● Assigned task:
Exactly the lines from the one holding "käyttää alilukuja tarkempaan jäsentelyyn." through the final line of the data are wanted, copied as written.

● The records:

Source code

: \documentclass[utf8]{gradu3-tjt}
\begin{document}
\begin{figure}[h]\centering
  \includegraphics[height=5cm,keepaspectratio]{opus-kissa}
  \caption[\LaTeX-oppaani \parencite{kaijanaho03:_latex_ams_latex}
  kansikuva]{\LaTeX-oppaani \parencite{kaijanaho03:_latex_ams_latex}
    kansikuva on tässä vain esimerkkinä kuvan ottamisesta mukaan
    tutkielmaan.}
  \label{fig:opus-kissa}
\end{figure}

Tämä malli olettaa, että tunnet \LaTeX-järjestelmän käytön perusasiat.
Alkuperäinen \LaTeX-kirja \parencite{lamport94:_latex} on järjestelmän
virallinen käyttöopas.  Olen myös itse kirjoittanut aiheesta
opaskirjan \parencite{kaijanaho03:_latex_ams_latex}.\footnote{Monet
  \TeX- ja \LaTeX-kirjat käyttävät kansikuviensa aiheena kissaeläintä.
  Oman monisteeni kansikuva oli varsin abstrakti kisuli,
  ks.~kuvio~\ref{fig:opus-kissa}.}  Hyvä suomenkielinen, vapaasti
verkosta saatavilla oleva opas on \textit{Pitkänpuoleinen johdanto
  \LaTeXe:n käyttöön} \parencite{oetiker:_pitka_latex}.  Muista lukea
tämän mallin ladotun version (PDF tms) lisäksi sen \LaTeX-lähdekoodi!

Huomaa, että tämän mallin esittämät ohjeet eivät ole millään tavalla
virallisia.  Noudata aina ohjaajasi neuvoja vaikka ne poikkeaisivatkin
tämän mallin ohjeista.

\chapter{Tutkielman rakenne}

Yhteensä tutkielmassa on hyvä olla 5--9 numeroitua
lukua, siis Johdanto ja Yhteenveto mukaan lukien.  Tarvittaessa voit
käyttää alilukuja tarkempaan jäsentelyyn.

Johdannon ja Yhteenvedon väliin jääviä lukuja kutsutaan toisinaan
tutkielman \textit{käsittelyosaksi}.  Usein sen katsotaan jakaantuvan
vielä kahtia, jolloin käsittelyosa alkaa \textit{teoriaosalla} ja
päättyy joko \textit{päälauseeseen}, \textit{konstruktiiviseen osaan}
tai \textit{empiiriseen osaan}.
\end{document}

● Expected answer:
käyttää alilukuja tarkempaan jäsentelyyn.

Johdannon ja Yhteenvedon väliin jääviä lukuja kutsutaan toisinaan
tutkielman \textit{käsittelyosaksi}.  Usein sen katsotaan jakaantuvan
vielä kahtia, jolloin käsittelyosa alkaa \textit{teoriaosalla} ja
päättyy joko \textit{päälauseeseen}, \textit{konstruktiiviseen osaan}
tai \textit{empiiriseen osaan}.
\end{document}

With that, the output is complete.